In the body text, have two font weights at most—regular for most of it, bold or italics for text you want to emphasize. As long as different types of text are easy to recognize, then you’re going in the right direction.

Finally, make sure the font is fit for the theme of the graphic design to begin with. Make sure it doesn’t clash with the visuals as every element must work in harmony.

Use a Grid

Designing with a grid can be helpful in creating a balanced and organized layout. Line up visual elements in boxes, grouping similar elements together while separating them adequately with white space to have better organization.

You need not strictly follow the grid all the time, but it’s good to use it as a guide to create a balanced layout that makes it easy for people to distinguish between different visual elements in the design.

Keep Everything Simple and Balanced

This seems like a vague and broad tip, but think of it as more of a rule of thumb. Keeping your design simple and balanced is about doing three simple things.

Make it even and symmetrical whenever possible. Symmetry pleases the eye and helps with organization, and designing on a grid can help you achieve that.

Always stick with only what’s needed. It may be tempting to add more elements to the design, but it’s best to just work with only what’s necessary to keep the design minimal.

Avoid overcrowding by properly using white space. Don’t jam too many elements in one spot. Space them out and make sure each element can be distinguished by having ample spacing.

Know Your Audience

This goes without saying, but it can be easy to get locked in on your own graphic design without considering the audience. Your target demographic can dictate the tone of your design.

For instance, if your audience is predominantly male, you may use bolder and darker colors with higher contrast, more sharp edges, and masculine themes.

If they’re mostly female, you’ll want to use softer colors, elegant-looking typography, and feminine themes.

If they’re mostly children, you have a wider selection of bright colors to choose from, as well as fun design themes and intricate designs.

If your design is meant to be family-friendly, you’ll want to use earthy tones and soft colors, as well as happy and calming themes that’s fit for both children and adults.

Learn Color Theory

Speaking of colors, you can’t just haphazardly decide on what colors you use for your design. They have to both complement each other and suit the emotion that the design is meant to exude. Pick your colors carefully as it can dictate how your audience feels when they view your design.

Cool colors with blacks and greys convey seriousness. Warm colors with blacks and greys also convey seriousness, as well as professionalism. Bright, warm colors all around can exude excitement, while darker warm colors can denote passion.

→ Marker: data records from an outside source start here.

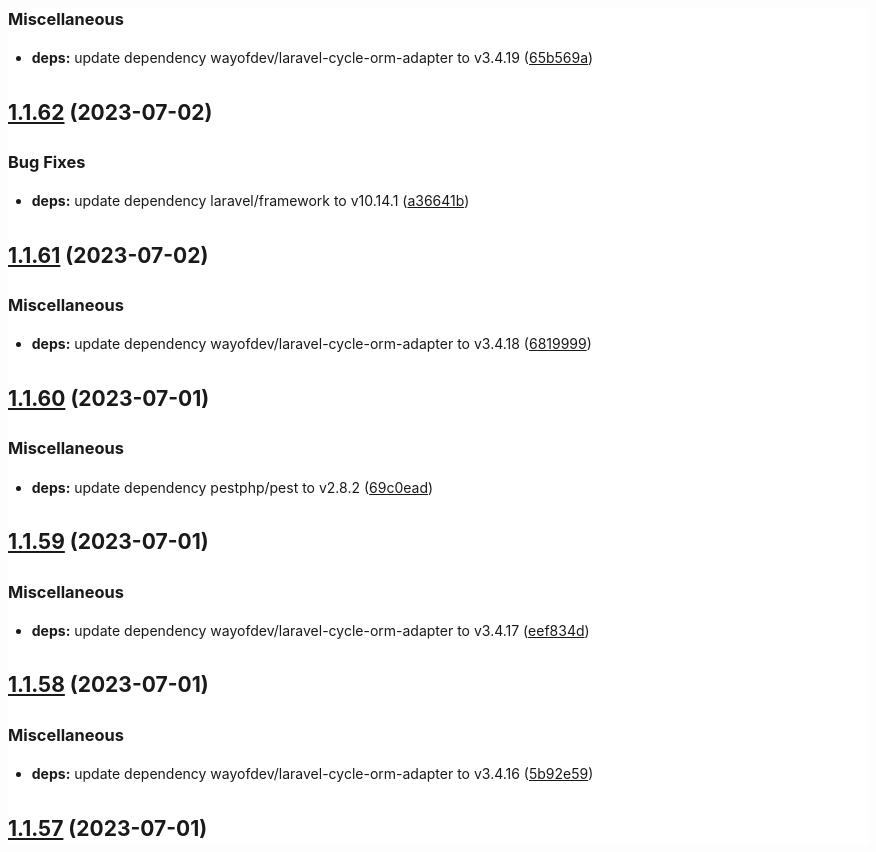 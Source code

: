 
### Miscellaneous

* **deps:** update dependency wayofdev/laravel-cycle-orm-adapter to v3.4.19 ([65b569a](https://github.com/wayofdev/laravel-cycle-orm-factories/commit/65b569af2116d254f38f7d195cfc5ac2b74059f4))

## [1.1.62](https://github.com/wayofdev/laravel-cycle-orm-factories/compare/v1.1.61...v1.1.62) (2023-07-02)


### Bug Fixes

* **deps:** update dependency laravel/framework to v10.14.1 ([a36641b](https://github.com/wayofdev/laravel-cycle-orm-factories/commit/a36641b28438f906f5fa464f3ed988aca43cfe08))

## [1.1.61](https://github.com/wayofdev/laravel-cycle-orm-factories/compare/v1.1.60...v1.1.61) (2023-07-02)


### Miscellaneous

* **deps:** update dependency wayofdev/laravel-cycle-orm-adapter to v3.4.18 ([6819999](https://github.com/wayofdev/laravel-cycle-orm-factories/commit/6819999b8fd58b62323faceecbf4fa9d7539043d))

## [1.1.60](https://github.com/wayofdev/laravel-cycle-orm-factories/compare/v1.1.59...v1.1.60) (2023-07-01)


### Miscellaneous

* **deps:** update dependency pestphp/pest to v2.8.2 ([69c0ead](https://github.com/wayofdev/laravel-cycle-orm-factories/commit/69c0ead6791a87dfcb2576c43afcac7692dad355))

## [1.1.59](https://github.com/wayofdev/laravel-cycle-orm-factories/compare/v1.1.58...v1.1.59) (2023-07-01)


### Miscellaneous

* **deps:** update dependency wayofdev/laravel-cycle-orm-adapter to v3.4.17 ([eef834d](https://github.com/wayofdev/laravel-cycle-orm-factories/commit/eef834d9e34be95c28766b8383d16abcf19557ca))

## [1.1.58](https://github.com/wayofdev/laravel-cycle-orm-factories/compare/v1.1.57...v1.1.58) (2023-07-01)


### Miscellaneous

* **deps:** update dependency wayofdev/laravel-cycle-orm-adapter to v3.4.16 ([5b92e59](https://github.com/wayofdev/laravel-cycle-orm-factories/commit/5b92e59ab0bc14ee1030234f906e8b8e06a71806))

## [1.1.57](https://github.com/wayofdev/laravel-cycle-orm-factories/compare/v1.1.56...v1.1.57) (2023-07-01)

Lighter cool colors look happy and lighthearted, while some greens and yellows can make for a more casual tone. These are not hard and fast rules, but a part of the creative process here is figuring out a color scheme that gives the tone you want.

Review Basic Design Principles

These are namely balance, emphasis, movement, pattern, repetition, proportion, rhythm, variety, and unity. Each of them are their for various reasons and satisfying as many of these criteria as possible can help make your design better.

These criteria must work with each other and have the right ones be selected according to the design in question. Different designs may call for different criteria to be prioritized, depending on what they’re meant for and 

Inspiration is Key

Whether you’re still planning your design or stumped on what to do, you need to find some inspiration. The best places to get that inspiration on the Internet are repositories with designs from various sources that you can take ideas from.

The most readily available repository is Google Image Search. Just type in a keyword related to your design and browse the results.

You can also go to Pinterest and do the same thing. The pins can also be saved in your own boards so you can organize and show them on your profile.

Then there are design portfolio websites like Behance, which has designs from graphic design professionals. If there’s anywhere you would want to find design ideas from, it’s definitely from sites like Behance.

Always Revise and Improve Your Design

Once you’ve finished the first iteration of your design, find ways to make it better. Revisions may range from small adjustments to even overhauls of the design. Continuing to ponder on the design and ways to make it better are an integral part of the design process itself.